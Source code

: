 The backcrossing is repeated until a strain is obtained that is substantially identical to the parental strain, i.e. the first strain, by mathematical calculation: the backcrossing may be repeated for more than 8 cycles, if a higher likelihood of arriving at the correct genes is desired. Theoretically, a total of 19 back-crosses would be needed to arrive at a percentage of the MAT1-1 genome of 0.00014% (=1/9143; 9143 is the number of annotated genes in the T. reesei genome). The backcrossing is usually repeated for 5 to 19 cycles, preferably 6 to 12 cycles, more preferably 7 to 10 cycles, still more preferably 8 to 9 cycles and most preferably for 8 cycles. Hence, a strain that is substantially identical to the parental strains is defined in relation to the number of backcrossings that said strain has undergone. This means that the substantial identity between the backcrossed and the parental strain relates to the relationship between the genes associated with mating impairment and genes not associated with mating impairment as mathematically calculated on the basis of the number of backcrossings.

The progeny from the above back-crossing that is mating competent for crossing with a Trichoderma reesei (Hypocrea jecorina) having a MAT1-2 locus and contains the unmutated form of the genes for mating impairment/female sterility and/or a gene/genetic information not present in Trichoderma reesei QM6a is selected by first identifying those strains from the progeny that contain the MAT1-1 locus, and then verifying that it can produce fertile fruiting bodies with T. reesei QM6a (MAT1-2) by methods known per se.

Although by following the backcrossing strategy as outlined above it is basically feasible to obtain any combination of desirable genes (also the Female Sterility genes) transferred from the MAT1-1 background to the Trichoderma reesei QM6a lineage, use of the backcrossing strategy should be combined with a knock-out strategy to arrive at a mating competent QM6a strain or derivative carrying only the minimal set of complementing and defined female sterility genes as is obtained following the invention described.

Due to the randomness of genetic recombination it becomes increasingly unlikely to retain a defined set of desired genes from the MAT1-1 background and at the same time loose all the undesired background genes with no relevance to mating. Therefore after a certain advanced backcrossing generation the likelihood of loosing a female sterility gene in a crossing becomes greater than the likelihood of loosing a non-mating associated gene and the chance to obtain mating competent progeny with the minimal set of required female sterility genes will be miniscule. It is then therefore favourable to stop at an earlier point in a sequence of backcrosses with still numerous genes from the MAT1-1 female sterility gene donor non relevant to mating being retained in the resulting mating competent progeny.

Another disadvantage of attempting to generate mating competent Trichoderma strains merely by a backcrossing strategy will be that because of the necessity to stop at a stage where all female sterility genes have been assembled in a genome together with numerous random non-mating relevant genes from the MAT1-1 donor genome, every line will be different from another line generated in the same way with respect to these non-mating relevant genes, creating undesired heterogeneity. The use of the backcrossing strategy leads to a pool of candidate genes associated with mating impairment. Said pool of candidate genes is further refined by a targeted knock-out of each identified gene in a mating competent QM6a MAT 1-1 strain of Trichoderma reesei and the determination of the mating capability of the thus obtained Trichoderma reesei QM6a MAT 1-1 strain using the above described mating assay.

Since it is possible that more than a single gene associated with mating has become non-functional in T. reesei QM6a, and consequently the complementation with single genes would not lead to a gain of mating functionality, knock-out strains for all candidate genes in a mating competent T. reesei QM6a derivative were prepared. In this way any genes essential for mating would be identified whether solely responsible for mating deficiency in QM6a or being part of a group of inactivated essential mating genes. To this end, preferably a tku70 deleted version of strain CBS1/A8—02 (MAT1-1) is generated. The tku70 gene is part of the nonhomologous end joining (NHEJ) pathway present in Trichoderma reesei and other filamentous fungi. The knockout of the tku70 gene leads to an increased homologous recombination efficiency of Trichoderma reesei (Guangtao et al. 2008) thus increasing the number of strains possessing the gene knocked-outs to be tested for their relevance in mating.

———

→ Task details:
Each record above has to be printed again, word for word.

→ Answer below:
Source code

: The backcrossing is repeated until a strain is obtained that is substantially identical to the parental strain, i.e. the first strain, by mathematical calculation: the backcrossing may be repeated for more than 8 cycles, if a higher likelihood of arriving at the correct genes is desired. Theoretically, a total of 19 back-crosses would be needed to arrive at a percentage of the MAT1-1 genome of 0.00014% (=1/9143; 9143 is the number of annotated genes in the T. reesei genome). The backcrossing is usually repeated for 5 to 19 cycles, preferably 6 to 12 cycles, more preferably 7 to 10 cycles, still more preferably 8 to 9 cycles and most preferably for 8 cycles. Hence, a strain that is substantially identical to the parental strains is defined in relation to the number of backcrossings that said strain has undergone. This means that the substantial identity between the backcrossed and the parental strain relates to the relationship between the genes associated with mating impairment and genes not associated with mating impairment as mathematically calculated on the basis of the number of backcrossings.

The progeny from the above back-crossing that is mating competent for crossing with a Trichoderma reesei (Hypocrea jecorina) having a MAT1-2 locus and contains the unmutated form of the genes for mating impairment/female sterility and/or a gene/genetic information not present in Trichoderma reesei QM6a is selected by first identifying those strains from the progeny that contain the MAT1-1 locus, and then verifying that it can produce fertile fruiting bodies with T. reesei QM6a (MAT1-2) by methods known per se.

Although by following the backcrossing strategy as outlined above it is basically feasible to obtain any combination of desirable genes (also the Female Sterility genes) transferred from the MAT1-1 background to the Trichoderma reesei QM6a lineage, use of the backcrossing strategy should be combined with a knock-out strategy to arrive at a mating competent QM6a strain or derivative carrying only the minimal set of complementing and defined female sterility genes as is obtained following the invention described.

Due to the randomness of genetic recombination it becomes increasingly unlikely to retain a defined set of desired genes from the MAT1-1 background and at the same time loose all the undesired background genes with no relevance to mating. Therefore after a certain advanced backcrossing generation the likelihood of loosing a female sterility gene in a crossing becomes greater than the likelihood of loosing a non-mating associated gene and the chance to obtain mating competent progeny with the minimal set of required female sterility genes will be miniscule. It is then therefore favourable to stop at an earlier point in a sequence of backcrosses with still numerous genes from the MAT1-1 female sterility gene donor non relevant to mating being retained in the resulting mating competent progeny.

Another disadvantage of attempting to generate mating competent Trichoderma strains merely by a backcrossing strategy will be that because of the necessity to stop at a stage where all female sterility genes have been assembled in a genome together with numerous random non-mating relevant genes from the MAT1-1 donor genome, every line will be different from another line generated in the same way with respect to these non-mating relevant genes, creating undesired heterogeneity. The use of the backcrossing strategy leads to a pool of candidate genes associated with mating impairment. Said pool of candidate genes is further refined by a targeted knock-out of each identified gene in a mating competent QM6a MAT 1-1 strain of Trichoderma reesei and the determination of the mating capability of the thus obtained Trichoderma reesei QM6a MAT 1-1 strain using the above described mating assay.

Since it is possible that more than a single gene associated with mating has become non-functional in T. reesei QM6a, and consequently the complementation with single genes would not lead to a gain of mating functionality, knock-out strains for all candidate genes in a mating competent T. reesei QM6a derivative were prepared. In this way any genes essential for mating would be identified whether solely responsible for mating deficiency in QM6a or being part of a group of inactivated essential mating genes. To this end, preferably a tku70 deleted version of strain CBS1/A8—02 (MAT1-1) is generated. The tku70 gene is part of the nonhomologous end joining (NHEJ) pathway present in Trichoderma reesei and other filamentous fungi. The knockout of the tku70 gene leads to an increased homologous recombination efficiency of Trichoderma reesei (Guangtao et al. 2008) thus increasing the number of strains possessing the gene knocked-outs to be tested for their relevance in mating.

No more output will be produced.